Task details → Without reproducing any picture, copy the records word for word.

Available data →
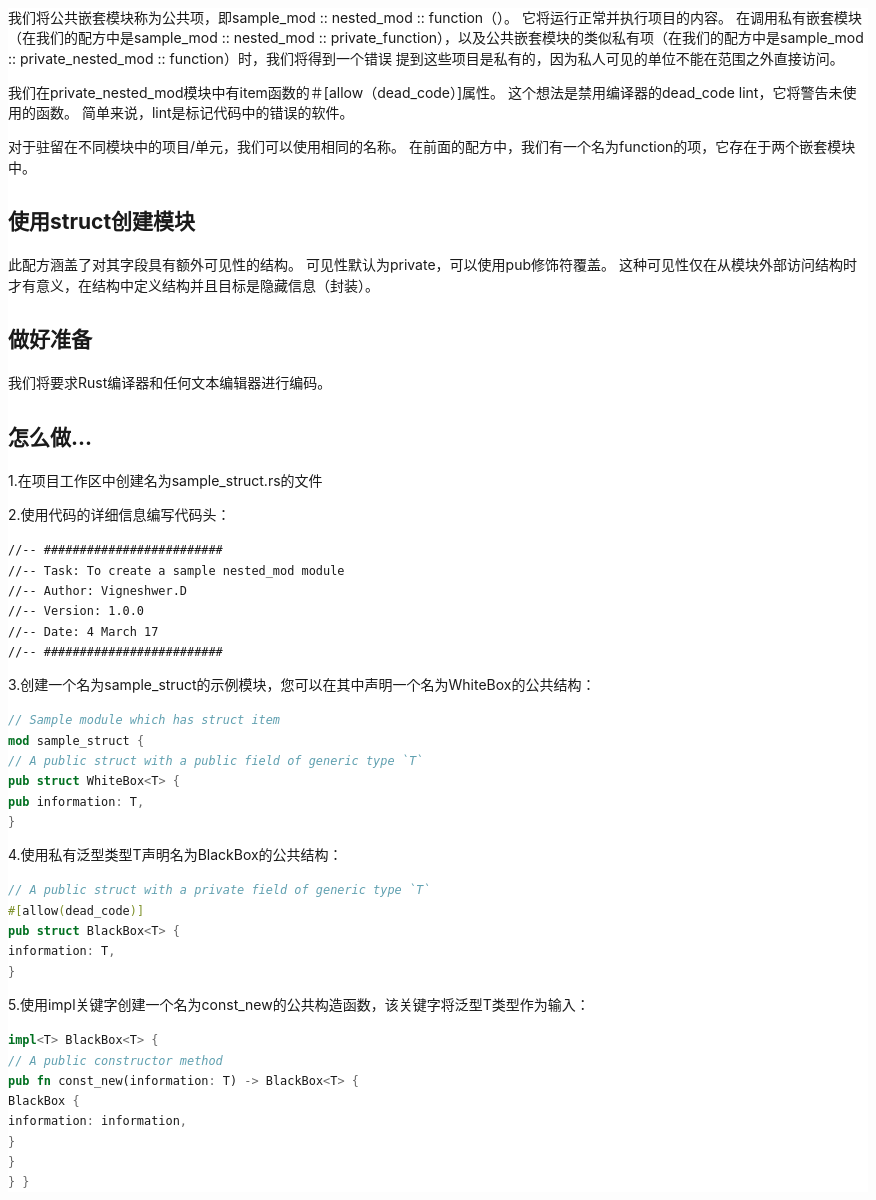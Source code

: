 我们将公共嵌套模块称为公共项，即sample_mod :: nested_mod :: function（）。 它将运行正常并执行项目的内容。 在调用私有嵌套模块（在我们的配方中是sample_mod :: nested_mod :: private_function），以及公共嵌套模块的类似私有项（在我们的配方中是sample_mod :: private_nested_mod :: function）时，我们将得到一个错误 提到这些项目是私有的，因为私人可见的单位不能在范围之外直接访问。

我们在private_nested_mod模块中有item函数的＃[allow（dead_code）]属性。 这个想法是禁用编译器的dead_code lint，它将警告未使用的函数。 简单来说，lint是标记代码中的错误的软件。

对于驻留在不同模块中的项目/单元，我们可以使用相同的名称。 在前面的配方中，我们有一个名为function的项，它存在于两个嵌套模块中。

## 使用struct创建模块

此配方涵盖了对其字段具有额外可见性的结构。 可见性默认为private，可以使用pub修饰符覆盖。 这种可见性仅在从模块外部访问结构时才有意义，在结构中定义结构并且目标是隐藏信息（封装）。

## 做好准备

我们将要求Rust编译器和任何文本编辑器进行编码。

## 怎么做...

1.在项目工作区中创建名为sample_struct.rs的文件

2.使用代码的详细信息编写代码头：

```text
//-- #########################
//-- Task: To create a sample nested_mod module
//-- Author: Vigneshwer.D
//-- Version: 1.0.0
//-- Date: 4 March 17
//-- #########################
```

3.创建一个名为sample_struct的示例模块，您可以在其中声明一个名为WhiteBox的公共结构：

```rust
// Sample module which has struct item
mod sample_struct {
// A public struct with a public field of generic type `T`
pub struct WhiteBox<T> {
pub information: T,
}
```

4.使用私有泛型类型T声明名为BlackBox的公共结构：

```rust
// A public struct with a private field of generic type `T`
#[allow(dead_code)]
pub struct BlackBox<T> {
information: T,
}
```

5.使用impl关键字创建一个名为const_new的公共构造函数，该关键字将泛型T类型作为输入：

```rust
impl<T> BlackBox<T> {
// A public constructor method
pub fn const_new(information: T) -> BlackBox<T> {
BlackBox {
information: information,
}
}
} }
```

Exercise answer →
Source code

: 我们将公共嵌套模块称为公共项，即sample_mod :: nested_mod :: function（）。 它将运行正常并执行项目的内容。 在调用私有嵌套模块（在我们的配方中是sample_mod :: nested_mod :: private_function），以及公共嵌套模块的类似私有项（在我们的配方中是sample_mod :: private_nested_mod :: function）时，我们将得到一个错误 提到这些项目是私有的，因为私人可见的单位不能在范围之外直接访问。

我们在private_nested_mod模块中有item函数的＃[allow（dead_code）]属性。 这个想法是禁用编译器的dead_code lint，它将警告未使用的函数。 简单来说，lint是标记代码中的错误的软件。

对于驻留在不同模块中的项目/单元，我们可以使用相同的名称。 在前面的配方中，我们有一个名为function的项，它存在于两个嵌套模块中。

## 使用struct创建模块

此配方涵盖了对其字段具有额外可见性的结构。 可见性默认为private，可以使用pub修饰符覆盖。 这种可见性仅在从模块外部访问结构时才有意义，在结构中定义结构并且目标是隐藏信息（封装）。

## 做好准备

我们将要求Rust编译器和任何文本编辑器进行编码。

## 怎么做...

1.在项目工作区中创建名为sample_struct.rs的文件

2.使用代码的详细信息编写代码头：

```text
//-- #########################
//-- Task: To create a sample nested_mod module
//-- Author: Vigneshwer.D
//-- Version: 1.0.0
//-- Date: 4 March 17
//-- #########################
```

3.创建一个名为sample_struct的示例模块，您可以在其中声明一个名为WhiteBox的公共结构：

```rust
// Sample module which has struct item
mod sample_struct {
// A public struct with a public field of generic type `T`
pub struct WhiteBox<T> {
pub information: T,
}
```

4.使用私有泛型类型T声明名为BlackBox的公共结构：

```rust
// A public struct with a private field of generic type `T`
#[allow(dead_code)]
pub struct BlackBox<T> {
information: T,
}
```

5.使用impl关键字创建一个名为const_new的公共构造函数，该关键字将泛型T类型作为输入：

```rust
impl<T> BlackBox<T> {
// A public constructor method
pub fn const_new(information: T) -> BlackBox<T> {
BlackBox {
information: information,
}
}
} }
```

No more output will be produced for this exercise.